6. En deuxième lieu, les moyens tirés, d’une part, de l’incompétence d’un des auteurs de l’arrêté en litige, d’autre part, de l’illégalité de l’arrêté du 10 octobre 2025 en ce qu’il n’a pas modifié celui du 6 février 2025 n’ayant pas repris une recommandation de la CNEDiMTS portant sur le libellé relatif à un bon commande mentionné à l’article 2.4.2.1.2 de la nomenclature concernant « les fauteuils roulants non-modulaires à assise rigide à propulsion manuelle ou à pousser », et, enfin, d’un détournement de pouvoir, ne sont pas davantage, en l’état de l’instruction, de nature à faire un doute sérieux quant à la légalité de l’arrêté attaqué.
7. En dernier lieu, les dispositions transitoires prévoyant une entrée en vigueur de la réforme au 1er décembre 2025 procèdent de l’arrêté du 6 février 2025 cité au point 2. L’arrêté attaqué du 10 octobre 2025 a introduit un nouvel article 4 sur ce point qui n’est pas par lui-même critiqué. Il ne résulte pas de l’instruction que le maintien de l’entrée en vigueur au 1er décembre 2025 des modifications, introduites aux paragraphes 2.4.2.5 et 3.1.3.8 de la LPPR par l’arrêté 10 octobre 2025, ne permettrait pas, notamment au regard des précisions apportées par la ministre dans son dernier mémoire, aux fabricants qui produisent effectivement des poussettes pédiatriques de s’adapter aux nouvelles contraintes réglementaires. Il ne résulte pas davantage de l’instruction que la réforme ne permettrait pas aux fabricants « d’écouler leur stock » alors notamment que l’article 2 de l’arrêté du 6 février 2025 prévoit une période transitoire d’un an jusqu’au 1er décembre 2026 pour permettre de prolonger les modalités de prise en charge intervenues conformément aux règles en vigueur avant le 1er décembre 2025. Par suite, le moyen, présenté à titre subsidiaire, tiré de l’illégalité des dispositions transitoires n’est pas, en l’état de l’instruction, de nature à faire naître un doute sérieux quant à la légalité de l’arrêté du 10 octobre 2025 en tant qu’il n’aurait pas prévu de dispositions transitoires appropriées pour permettre aux fabricants de s’adapter aux nouvelles spécifications techniques et d’écouler leur stock.

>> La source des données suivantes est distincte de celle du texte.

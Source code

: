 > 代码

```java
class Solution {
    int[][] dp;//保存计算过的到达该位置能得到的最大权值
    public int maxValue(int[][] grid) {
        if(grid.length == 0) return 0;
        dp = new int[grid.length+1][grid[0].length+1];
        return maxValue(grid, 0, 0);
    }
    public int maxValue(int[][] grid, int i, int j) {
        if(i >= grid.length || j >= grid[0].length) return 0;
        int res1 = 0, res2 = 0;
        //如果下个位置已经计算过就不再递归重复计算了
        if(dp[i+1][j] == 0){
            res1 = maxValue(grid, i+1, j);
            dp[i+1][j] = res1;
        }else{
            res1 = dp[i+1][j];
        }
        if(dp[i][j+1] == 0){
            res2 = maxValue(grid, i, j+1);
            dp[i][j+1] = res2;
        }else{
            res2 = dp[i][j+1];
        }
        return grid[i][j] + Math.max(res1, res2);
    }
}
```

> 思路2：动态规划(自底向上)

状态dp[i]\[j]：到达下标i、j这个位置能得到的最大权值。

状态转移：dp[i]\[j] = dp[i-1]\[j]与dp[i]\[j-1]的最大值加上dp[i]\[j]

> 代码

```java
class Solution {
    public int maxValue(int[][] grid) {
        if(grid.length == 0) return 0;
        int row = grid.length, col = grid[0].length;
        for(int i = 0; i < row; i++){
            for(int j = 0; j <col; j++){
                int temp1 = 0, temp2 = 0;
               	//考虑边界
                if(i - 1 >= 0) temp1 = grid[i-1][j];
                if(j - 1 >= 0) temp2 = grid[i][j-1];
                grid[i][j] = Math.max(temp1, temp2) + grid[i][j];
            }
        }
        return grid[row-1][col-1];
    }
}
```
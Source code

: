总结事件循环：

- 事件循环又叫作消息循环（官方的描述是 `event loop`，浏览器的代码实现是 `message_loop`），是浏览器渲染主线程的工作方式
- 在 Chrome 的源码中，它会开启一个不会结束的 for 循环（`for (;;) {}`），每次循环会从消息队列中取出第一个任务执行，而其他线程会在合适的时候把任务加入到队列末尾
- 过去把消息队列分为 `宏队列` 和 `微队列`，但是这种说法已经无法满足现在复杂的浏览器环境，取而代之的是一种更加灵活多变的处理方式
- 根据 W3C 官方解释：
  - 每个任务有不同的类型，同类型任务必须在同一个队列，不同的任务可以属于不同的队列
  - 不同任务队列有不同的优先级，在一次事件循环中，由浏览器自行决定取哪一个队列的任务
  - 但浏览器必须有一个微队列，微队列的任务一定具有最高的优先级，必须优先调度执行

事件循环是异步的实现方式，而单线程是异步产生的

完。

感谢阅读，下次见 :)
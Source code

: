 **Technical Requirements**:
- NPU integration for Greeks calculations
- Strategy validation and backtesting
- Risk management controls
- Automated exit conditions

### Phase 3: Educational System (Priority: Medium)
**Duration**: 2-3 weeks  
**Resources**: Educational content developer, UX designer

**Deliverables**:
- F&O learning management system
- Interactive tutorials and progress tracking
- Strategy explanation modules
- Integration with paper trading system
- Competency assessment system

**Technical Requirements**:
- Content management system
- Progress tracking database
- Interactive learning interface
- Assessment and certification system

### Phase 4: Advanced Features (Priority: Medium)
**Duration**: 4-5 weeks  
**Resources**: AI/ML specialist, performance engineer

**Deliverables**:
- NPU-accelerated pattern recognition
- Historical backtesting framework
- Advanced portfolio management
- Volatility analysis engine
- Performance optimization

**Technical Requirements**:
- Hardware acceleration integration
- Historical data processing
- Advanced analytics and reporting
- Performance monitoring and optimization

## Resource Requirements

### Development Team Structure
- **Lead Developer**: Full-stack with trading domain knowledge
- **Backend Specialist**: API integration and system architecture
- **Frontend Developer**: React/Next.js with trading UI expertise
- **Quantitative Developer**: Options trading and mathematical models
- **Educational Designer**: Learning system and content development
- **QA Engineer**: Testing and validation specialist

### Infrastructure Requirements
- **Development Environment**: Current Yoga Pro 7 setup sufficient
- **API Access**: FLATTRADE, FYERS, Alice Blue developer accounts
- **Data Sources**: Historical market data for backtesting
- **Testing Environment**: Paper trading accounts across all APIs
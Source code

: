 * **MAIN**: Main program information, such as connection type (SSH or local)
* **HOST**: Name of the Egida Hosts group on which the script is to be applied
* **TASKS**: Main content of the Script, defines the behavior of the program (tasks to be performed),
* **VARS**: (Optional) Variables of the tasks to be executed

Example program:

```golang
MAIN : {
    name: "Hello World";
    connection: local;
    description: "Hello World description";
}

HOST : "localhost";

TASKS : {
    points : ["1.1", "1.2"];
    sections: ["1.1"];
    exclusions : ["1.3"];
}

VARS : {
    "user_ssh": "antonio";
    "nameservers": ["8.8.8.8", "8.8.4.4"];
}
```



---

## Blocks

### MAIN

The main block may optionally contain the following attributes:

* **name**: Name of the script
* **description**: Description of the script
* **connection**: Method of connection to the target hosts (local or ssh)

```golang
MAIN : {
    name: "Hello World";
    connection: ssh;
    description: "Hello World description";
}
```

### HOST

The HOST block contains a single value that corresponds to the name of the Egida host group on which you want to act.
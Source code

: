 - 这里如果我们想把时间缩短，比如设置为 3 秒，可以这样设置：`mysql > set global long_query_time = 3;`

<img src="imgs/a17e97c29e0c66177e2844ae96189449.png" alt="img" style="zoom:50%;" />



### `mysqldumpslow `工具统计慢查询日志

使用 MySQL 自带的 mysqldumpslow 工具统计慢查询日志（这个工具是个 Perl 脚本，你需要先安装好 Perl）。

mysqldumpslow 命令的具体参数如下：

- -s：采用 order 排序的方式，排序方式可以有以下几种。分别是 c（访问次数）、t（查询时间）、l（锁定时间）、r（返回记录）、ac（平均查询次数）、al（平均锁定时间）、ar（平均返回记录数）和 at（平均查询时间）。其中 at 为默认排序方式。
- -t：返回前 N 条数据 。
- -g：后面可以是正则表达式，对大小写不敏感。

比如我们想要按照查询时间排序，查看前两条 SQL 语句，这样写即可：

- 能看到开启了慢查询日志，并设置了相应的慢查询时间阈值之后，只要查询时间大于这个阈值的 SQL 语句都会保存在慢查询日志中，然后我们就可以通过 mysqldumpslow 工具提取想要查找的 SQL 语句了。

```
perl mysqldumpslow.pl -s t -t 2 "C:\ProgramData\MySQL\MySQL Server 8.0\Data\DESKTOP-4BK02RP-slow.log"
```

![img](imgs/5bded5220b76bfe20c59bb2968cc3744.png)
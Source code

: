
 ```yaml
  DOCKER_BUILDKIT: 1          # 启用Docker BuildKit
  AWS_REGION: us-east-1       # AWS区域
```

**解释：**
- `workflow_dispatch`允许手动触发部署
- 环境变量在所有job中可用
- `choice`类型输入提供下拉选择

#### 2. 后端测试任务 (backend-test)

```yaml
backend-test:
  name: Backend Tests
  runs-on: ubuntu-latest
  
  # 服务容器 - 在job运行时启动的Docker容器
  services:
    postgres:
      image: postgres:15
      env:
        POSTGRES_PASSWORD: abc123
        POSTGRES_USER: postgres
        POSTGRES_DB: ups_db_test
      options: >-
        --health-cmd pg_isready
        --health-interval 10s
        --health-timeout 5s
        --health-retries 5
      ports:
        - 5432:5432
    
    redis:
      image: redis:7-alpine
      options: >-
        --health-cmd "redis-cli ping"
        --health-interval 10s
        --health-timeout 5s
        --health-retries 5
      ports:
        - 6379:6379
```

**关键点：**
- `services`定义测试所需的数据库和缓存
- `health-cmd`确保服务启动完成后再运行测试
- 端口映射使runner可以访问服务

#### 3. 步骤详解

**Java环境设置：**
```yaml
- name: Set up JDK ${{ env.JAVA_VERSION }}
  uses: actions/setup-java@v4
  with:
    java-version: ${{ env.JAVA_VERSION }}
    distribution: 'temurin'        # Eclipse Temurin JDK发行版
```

8. Il résulte de tout ce qui précède, sans qu’il soit besoin de se prononcer sur la condition d’urgence, que la requête de la société Innov’SA et autre doit être rejetée, y compris les conclusions présentées au titre de l’article L. 761-1 du code de justice administrative.
O R D O N N E :
------------------
Article 1er : La requête de la société Innov’SA et autre est rejetée.
Article 2 : La présente ordonnance sera notifiée à la société Innov’SA, première requérante désignée, à la ministre de la santé, des familles, de l’autonomie et des personnes handicapées et au ministre de l’économie, des finances et de la souveraineté industrielle, énergétique et numérique.